FORT BELVOIR, Va. (Army News Service) -- Earlier this month, the Joint Improvised-Threat Defeat Organization held an open house at Fort Belvoir, setting up display tables on a field overlooking the bank of the Potomac River.
More than a dozen programs from academia, industry and the government's own labs were on display, highlighting the best of what JIDO is involved with in the way of countering improvised threats, improvised explosive devices, enemy use of unmanned aerial vehicles, and helping to support the counter-terrorism and counter-insurgency missions of combatant commanders.
The "Dream Catcher" program, for instance, aims to make it easier for those running security outside a forward operating base to identify would-be threats well before they approach the checkpoint.
"The notion behind the Dream Catcher project is this can be used as a system to identify people trying to get into a restricted access area," said a program spokesperson. "If you're in a scenario where you've got people that are supposed to be there, you bring them in and enroll them into a very high-definition scan. And if somebody is approaching the gate, you can reach out and see them ... and you can get identification on them. If you have somebody driving in with a passenger, and you recognize the driver and you don't recognize the passenger, you can say these guys need to get diverted over to the secondary screening."
The Dream Catcher project aims to fuse together input from multiple sensors -- well before they get close enough to do harm -- and match that information against what's already stored in a database. Anybody who's not already in the system would put security personnel on alert.

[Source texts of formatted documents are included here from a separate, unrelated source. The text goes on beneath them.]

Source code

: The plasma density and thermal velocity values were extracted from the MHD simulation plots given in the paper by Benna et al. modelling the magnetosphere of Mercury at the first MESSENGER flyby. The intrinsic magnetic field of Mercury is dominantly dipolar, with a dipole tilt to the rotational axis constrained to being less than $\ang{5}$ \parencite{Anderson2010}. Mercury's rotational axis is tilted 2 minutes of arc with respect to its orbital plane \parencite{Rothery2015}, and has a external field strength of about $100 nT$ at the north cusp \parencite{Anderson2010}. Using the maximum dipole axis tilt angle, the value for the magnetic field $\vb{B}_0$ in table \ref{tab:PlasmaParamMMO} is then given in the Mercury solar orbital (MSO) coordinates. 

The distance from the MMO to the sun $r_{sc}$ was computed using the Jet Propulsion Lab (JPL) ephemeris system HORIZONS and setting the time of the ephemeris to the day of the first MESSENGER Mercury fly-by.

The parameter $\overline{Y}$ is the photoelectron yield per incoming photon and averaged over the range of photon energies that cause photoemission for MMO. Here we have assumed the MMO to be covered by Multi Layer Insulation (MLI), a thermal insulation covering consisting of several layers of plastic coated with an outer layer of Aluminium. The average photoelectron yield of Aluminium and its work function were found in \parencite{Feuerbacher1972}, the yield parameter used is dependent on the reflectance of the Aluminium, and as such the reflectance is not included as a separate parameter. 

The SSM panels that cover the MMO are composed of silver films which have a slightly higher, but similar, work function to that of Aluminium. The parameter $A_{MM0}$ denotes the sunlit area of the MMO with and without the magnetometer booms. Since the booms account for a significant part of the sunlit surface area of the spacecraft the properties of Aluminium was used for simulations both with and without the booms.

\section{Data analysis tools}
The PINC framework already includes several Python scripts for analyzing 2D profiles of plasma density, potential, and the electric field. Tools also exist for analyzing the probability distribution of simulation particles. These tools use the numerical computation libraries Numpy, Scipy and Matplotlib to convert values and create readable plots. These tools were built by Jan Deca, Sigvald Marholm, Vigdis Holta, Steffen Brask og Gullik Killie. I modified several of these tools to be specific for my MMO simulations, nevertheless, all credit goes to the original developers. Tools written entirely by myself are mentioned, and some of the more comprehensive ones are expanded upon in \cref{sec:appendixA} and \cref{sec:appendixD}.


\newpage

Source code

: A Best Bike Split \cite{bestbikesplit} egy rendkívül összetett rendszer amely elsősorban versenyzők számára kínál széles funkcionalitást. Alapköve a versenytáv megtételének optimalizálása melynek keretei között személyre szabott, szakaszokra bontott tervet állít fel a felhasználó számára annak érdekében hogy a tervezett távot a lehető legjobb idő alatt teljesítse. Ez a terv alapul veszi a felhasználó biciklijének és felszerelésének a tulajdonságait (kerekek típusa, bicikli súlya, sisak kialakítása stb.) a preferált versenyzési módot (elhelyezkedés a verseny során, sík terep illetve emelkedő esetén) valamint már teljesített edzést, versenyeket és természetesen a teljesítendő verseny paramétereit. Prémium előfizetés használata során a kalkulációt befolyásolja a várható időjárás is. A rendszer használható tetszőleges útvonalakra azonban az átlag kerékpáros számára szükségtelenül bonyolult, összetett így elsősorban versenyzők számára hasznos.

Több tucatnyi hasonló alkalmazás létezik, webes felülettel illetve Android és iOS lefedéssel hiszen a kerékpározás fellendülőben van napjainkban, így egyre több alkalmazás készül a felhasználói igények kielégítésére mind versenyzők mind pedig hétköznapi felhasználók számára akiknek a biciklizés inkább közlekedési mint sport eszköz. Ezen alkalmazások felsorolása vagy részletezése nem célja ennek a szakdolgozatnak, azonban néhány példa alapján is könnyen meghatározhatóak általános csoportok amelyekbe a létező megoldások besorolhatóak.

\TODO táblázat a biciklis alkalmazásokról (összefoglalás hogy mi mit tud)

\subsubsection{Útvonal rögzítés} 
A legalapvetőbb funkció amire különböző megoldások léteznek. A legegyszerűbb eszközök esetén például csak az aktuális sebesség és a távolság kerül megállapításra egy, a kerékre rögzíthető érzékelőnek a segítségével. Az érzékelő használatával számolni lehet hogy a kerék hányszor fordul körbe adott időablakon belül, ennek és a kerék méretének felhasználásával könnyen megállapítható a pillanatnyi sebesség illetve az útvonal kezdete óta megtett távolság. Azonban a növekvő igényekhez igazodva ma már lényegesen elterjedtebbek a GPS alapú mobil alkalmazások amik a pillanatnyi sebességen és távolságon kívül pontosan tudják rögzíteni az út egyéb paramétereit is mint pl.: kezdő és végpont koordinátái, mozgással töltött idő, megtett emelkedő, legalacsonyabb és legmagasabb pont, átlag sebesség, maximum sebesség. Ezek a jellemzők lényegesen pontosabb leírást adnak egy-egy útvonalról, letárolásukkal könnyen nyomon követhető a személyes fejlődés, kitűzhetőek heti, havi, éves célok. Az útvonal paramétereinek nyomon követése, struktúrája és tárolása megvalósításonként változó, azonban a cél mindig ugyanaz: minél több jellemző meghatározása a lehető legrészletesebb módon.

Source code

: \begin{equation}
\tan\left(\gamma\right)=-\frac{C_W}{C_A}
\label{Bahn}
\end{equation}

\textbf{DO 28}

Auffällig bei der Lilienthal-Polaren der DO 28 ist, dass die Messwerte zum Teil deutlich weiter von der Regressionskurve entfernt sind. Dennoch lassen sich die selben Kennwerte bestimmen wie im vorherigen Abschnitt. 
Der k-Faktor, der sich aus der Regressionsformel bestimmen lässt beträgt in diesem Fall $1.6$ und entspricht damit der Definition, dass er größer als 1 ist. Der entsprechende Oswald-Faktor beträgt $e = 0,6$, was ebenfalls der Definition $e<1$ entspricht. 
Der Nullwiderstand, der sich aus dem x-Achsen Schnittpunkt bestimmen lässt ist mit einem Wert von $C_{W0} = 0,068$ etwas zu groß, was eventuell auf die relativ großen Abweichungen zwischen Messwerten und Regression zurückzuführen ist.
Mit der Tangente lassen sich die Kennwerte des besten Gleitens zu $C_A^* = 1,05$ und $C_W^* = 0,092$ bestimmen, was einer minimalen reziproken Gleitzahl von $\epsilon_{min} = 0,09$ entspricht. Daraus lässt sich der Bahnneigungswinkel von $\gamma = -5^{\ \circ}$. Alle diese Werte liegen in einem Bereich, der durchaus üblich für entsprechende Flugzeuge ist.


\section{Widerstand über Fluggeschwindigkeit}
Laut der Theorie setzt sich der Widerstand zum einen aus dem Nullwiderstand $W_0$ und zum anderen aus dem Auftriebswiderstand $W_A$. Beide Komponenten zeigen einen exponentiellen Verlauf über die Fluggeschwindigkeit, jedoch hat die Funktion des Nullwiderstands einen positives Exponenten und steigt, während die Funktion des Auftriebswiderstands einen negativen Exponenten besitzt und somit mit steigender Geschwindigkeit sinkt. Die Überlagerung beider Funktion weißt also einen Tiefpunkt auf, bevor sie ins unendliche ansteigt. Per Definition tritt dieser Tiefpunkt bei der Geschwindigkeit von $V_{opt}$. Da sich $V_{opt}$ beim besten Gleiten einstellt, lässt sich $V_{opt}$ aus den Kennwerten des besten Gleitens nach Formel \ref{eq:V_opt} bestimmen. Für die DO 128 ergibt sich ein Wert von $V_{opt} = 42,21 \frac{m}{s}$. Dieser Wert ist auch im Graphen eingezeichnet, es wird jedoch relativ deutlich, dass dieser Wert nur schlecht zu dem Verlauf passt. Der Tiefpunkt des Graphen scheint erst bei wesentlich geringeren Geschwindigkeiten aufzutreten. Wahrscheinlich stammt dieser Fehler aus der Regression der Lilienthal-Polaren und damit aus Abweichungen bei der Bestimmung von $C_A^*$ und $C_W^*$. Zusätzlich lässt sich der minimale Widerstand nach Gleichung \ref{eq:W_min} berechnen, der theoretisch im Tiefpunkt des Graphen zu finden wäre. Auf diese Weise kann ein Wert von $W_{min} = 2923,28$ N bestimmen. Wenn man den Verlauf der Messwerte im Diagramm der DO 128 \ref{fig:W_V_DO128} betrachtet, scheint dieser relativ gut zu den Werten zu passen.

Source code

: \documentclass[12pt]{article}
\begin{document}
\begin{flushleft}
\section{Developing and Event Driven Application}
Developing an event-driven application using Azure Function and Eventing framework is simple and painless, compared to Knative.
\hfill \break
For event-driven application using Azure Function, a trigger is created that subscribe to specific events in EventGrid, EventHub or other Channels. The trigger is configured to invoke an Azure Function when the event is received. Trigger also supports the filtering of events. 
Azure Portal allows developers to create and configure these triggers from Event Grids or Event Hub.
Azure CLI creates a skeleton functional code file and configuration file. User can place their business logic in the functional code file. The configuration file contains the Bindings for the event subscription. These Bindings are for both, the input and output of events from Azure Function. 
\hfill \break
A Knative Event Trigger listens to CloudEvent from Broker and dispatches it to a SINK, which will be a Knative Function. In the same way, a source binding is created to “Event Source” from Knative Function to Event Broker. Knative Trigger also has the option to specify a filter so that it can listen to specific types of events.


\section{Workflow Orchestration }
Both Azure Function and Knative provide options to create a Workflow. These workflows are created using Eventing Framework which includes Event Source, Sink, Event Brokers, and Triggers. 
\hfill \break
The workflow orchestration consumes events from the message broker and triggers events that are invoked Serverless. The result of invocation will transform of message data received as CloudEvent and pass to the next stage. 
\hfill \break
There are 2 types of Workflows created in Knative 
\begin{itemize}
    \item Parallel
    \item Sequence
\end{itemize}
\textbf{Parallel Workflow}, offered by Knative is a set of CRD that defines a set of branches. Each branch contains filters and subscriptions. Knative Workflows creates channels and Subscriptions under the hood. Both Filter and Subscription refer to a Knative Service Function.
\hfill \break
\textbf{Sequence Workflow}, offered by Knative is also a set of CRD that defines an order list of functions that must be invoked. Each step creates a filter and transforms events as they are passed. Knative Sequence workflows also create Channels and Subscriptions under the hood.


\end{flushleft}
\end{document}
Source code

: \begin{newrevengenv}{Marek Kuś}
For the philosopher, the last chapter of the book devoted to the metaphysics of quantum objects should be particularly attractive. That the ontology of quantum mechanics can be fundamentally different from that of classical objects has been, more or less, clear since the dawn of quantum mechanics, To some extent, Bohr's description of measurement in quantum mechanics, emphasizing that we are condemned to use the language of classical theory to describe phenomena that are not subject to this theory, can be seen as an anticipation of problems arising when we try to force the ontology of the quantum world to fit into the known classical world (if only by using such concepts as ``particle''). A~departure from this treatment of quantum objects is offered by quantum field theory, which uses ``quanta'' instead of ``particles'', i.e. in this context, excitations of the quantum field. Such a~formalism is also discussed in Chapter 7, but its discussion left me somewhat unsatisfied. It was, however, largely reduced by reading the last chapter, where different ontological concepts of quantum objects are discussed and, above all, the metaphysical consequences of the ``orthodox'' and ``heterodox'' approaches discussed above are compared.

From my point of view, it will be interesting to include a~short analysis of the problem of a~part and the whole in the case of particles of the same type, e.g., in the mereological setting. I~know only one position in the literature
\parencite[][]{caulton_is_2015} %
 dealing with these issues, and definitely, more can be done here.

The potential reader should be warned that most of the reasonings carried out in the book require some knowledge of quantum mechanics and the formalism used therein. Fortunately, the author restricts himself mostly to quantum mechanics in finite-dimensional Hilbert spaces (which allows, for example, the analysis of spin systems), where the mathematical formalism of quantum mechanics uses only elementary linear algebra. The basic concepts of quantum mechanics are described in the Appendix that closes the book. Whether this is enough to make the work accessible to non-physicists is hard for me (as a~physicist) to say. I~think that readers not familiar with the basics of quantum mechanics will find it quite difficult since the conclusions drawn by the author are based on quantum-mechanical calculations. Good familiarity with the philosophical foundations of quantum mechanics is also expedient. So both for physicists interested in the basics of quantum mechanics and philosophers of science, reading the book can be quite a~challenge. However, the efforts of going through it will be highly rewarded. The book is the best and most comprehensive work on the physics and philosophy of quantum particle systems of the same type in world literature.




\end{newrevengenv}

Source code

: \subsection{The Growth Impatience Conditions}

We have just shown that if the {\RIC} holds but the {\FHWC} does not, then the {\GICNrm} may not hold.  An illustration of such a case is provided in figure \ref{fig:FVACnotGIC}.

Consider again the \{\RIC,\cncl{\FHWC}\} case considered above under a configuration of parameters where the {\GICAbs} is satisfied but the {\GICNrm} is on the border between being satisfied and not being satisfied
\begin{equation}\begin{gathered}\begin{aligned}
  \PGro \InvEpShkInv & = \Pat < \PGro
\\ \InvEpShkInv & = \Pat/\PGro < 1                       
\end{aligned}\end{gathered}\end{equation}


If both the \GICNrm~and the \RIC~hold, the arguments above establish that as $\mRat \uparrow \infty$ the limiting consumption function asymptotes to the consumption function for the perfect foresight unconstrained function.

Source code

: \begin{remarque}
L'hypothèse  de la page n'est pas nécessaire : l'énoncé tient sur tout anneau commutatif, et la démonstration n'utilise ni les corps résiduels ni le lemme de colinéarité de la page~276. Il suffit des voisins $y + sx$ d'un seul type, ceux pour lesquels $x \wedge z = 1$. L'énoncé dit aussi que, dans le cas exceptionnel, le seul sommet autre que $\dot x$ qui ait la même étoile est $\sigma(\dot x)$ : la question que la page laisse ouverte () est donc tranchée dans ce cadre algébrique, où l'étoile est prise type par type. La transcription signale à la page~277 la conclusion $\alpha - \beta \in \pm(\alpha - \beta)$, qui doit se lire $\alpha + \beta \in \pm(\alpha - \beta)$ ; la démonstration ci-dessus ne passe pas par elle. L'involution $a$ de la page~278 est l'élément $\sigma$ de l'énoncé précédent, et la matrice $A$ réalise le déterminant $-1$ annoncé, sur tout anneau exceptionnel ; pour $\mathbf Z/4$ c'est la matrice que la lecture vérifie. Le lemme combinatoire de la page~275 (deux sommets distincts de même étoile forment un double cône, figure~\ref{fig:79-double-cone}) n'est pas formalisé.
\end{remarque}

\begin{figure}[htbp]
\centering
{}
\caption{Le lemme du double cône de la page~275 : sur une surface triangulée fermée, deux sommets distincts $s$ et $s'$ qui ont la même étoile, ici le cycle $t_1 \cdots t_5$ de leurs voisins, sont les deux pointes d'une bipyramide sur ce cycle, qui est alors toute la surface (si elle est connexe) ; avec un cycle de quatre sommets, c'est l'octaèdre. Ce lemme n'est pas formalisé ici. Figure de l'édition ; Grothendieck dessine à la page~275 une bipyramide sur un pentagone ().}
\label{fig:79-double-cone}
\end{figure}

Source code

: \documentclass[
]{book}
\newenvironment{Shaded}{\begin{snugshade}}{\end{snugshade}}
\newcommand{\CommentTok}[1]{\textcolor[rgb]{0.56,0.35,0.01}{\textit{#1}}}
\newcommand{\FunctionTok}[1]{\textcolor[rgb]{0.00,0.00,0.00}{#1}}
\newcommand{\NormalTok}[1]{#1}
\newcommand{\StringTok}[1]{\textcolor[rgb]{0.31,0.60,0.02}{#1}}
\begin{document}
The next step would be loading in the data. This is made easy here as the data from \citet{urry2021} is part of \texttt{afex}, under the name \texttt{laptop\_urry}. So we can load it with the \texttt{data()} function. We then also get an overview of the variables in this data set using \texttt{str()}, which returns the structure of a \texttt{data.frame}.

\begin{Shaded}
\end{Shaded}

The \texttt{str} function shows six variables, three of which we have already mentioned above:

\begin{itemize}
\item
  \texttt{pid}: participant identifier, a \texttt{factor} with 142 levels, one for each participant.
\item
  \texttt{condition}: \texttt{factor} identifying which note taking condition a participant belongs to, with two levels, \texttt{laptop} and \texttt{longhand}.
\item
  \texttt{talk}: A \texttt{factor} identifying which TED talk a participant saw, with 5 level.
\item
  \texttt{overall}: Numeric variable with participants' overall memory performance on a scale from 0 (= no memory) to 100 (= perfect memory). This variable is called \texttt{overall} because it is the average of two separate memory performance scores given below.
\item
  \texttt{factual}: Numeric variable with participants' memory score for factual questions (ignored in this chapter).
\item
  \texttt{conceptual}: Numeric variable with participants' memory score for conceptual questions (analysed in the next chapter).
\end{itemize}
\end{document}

TETHERED AIRBORNE MINE DETECTION
Set up near a Husky Vehicle Mounted Mine Detection System was the "On-the-Move Exploitation and Reconnaissance" system. They called it "MOVER" for short.
For the moment, the MOVER consists of a Humvee with a camera-enabled unmanned aerial vehicle tethered to its front end. While the Husky VMMD system uses ground-penetrating radar to discover land mines, it moves slowly. And it's radar system has to be over the top of the land mine in order to detect it.
The goal of MOVER is "forward-looking" detection, rather than the Husky VMMD's right-over-the-top detection, said a MOVER spokesperson.
Right now, the MOVER is in developmental stages. The tethered UAV it currently uses is commercially available, and used elsewhere to inspect powerlines. But when implemented, the MOVER system will consist of a tethered UAV with more than just visible sensors, but also long-wave and thermal as well.
Route clearance teams would be able to use the system to see the ground ahead of them, from up in the air, while moving at full speed. Sensors onboard the UAV would see in multiple spectrums to look for earth that has been disturbed. And imagery taken from the UAV could be compared to imagery taken from the last time the route was cleared, to see if any changes could be detected that might indicate emplacement of explosive threats. Software would handle such comparisons.
The Husky VMMD would still look for mines, but it could move much faster than it does now, the spokesperson said, because the MOVER would essentially be calling out the stretches of road that are safe, and indicating when the Husky should slow down so that it could more cautiously approach a suspected explosive emplacement.
Right now, there are only a few cameras found onboard the Stryker combat vehicle.
In some cases, there may be a camera available as part of a Common Remotely Operated Weapon System. There may also be a camera for commanders to use, to look around at what's going on outside the vehicle. Others inside the vehicle can also make use of built-in periscopes to see what's going on outside.
But to get full awareness of what's going on outside the Stryker, Soldiers routinely drive around with their head sticking out of the top of two ports on the vehicle -- which exposes them to danger.
The Night Vision and Electronic Sensors Directorate, along with the Tank Automotive Research, Development and Engineering Command, or TARDEC, are working to fix that for Soldiers, to provide them 360 degrees of situational awareness through the use of video cameras mounted on the outside of the Stryker.
On the Stryker kitted-up at Fort Belvoir, there were six video cameras mounted on the vehicle's outside. Three were on the front, one on each side, and one on the rear of the vehicle. The cameras provide 180 degrees of visibility to the driver -- more than the driver currently has -- and 360 to the commander of the vehicle and others aboard.
Through the use of software enhancement, those cameras will allow Soldiers inside the Stryker to see through dust that might be kicked up by other vehicles that are traveling in advance, and to also detect muzzle flash, so they can determine where threats might be, a spokesperson for the project said.
While the project is now in just testing phases, the same spokesperson said he thinks if the project comes to fruition, those cameras will display their imagery on video screens that are already onboard the Stryker, rather than on new screens that would need to be installed. He also said project engineers are interested in development of head-worn displays -- goggles for instance -- that would allow Soldiers inside the vehicle to look around while seated in the vehicle, and see what's going on outside, as though they could see through the hull.